Although Adele Hall took center stage in numerous national efforts, she remained anchored in Kansas City, a genuine Midwesterner and a loyal supporter of Kansas City and its civic, cultural, educational and medical programs.
Kansas University has been the recipient of millions of dollars from the Hall family. The school here in Lawrence, the medical school in Kansas City and KU Hospital all have benefited greatly from the Hall family’s interest, support and generosity.
No one is indispensable, but Adele Hall’s death is a tremendous loss in so many ways. She was a warm, genuine individual, a loyal and fierce friend and ally, sensitive to the needs of others.
She was fortunate to have had substantial fiscal means, but it was how she and her husband and partner, Donald, directed and targeted these funds to help such a wide and diverse cross-section of those living in the greater Kansas City area that made the Hall support so meaningful and effective.
Adele Hall was a genuine leader in every respect. She was one of Kansas City’s greatest assets.
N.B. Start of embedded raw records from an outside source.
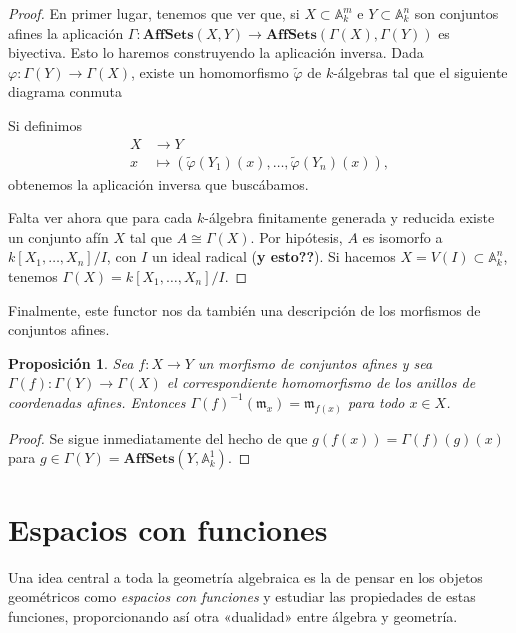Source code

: \documentclass[12pt,a4paper]{article}
\newtheorem{prop}[thm]{Proposición}
\theoremstyle{definition} \newtheorem{defn}[thm]{Definición}
\theoremstyle{definition} \newtheorem{ejemplo}[thm]{Ejemplo}
\theoremstyle{definition} \newtheorem{ejercicio}[thm]{Ejercicio}
\theoremstyle{remark} \newtheorem*{obs}{Observación}
\def\AA{\mathbb{A}}
\def\mm{\mathfrak{m}}
\begin{document}
      \begin{proof}
	En primer lugar, tenemos que ver que, si $X\subset \AA^m_k$ e $Y\subset \AA^n_k$ son conjuntos afines la aplicación $\Gamma: \mathbf{AffSets}(X,Y) \rightarrow \mathbf{AffSets}(\Gamma(X),\Gamma(Y))$ es biyectiva. Esto lo haremos construyendo la aplicación inversa. Dada $\varphi:\Gamma(Y) \rightarrow \Gamma(X)$, existe un homomorfismo $\tilde \varphi$ de $k$-álgebras tal que el siguiente diagrama conmuta
	\begin{center}
	 \end{center}
	 Si definimos 
	 \begin{align*}
	   X&\longrightarrow Y\\ 
	     x &\longmapsto (\tilde\varphi(Y_1)(x),\dots,\tilde\varphi(Y_n)(x)),
	   \end{align*}
	   obtenemos la aplicación inversa que buscábamos.

	   Falta ver ahora que para cada $k$-álgebra finitamente generada y reducida existe un conjunto afín $X$ tal que $A\cong \Gamma(X)$. Por hipótesis, $A$ es isomorfo a $k[X_1,\dots,X_n]/I$, con $I$ un ideal radical (\textbf{y esto??}). Si hacemos $X=V(I)\subset \AA^n_k$, tenemos $\Gamma(X)=k[X_1,\dots,X_n]/I$.
      \end{proof}

      Finalmente, este functor nos da también una descripción de los morfismos de conjuntos afines.
      \begin{prop}
	Sea $f:X\rightarrow Y$ un morfismo de conjuntos afines y sea $\Gamma(f):\Gamma(Y)\rightarrow \Gamma(X)$ el correspondiente homomorfismo de los anillos de coordenadas afines. Entonces $\Gamma(f)^{-1}(\mm_x)=\mm_{f(x)}$ para todo $x\in X$.
      \end{prop}
      \begin{proof}
	Se sigue inmediatamente del hecho de que $g(f(x))=\Gamma(f)(g)(x)$ para $g\in \Gamma(Y)=\mathbf{AffSets}(Y,\AA^1_k)$.
      \end{proof}

      \section{Espacios con funciones}
      Una idea central a toda la geometría algebraica es la de pensar en los objetos geométricos como \emph{espacios con funciones} y estudiar las propiedades de estas funciones, proporcionando así otra «dualidad» entre álgebra y geometría. 
\end{document}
There was nothing phony or put-on about this human dynamo who never seemed to run out of energy or a desire to help others.
The list of her awards and honors is long. The number of organizations and individuals she helped also is long and diverse. Undoubtedly she made gifts to programs or individuals in a nonpublicized manner as she and her husband preferred to remain out of the spotlight.
This transplanted Cornhusker has left an indelible and positive mark on this area.
She leaves a giant footprint that will be difficult to fill.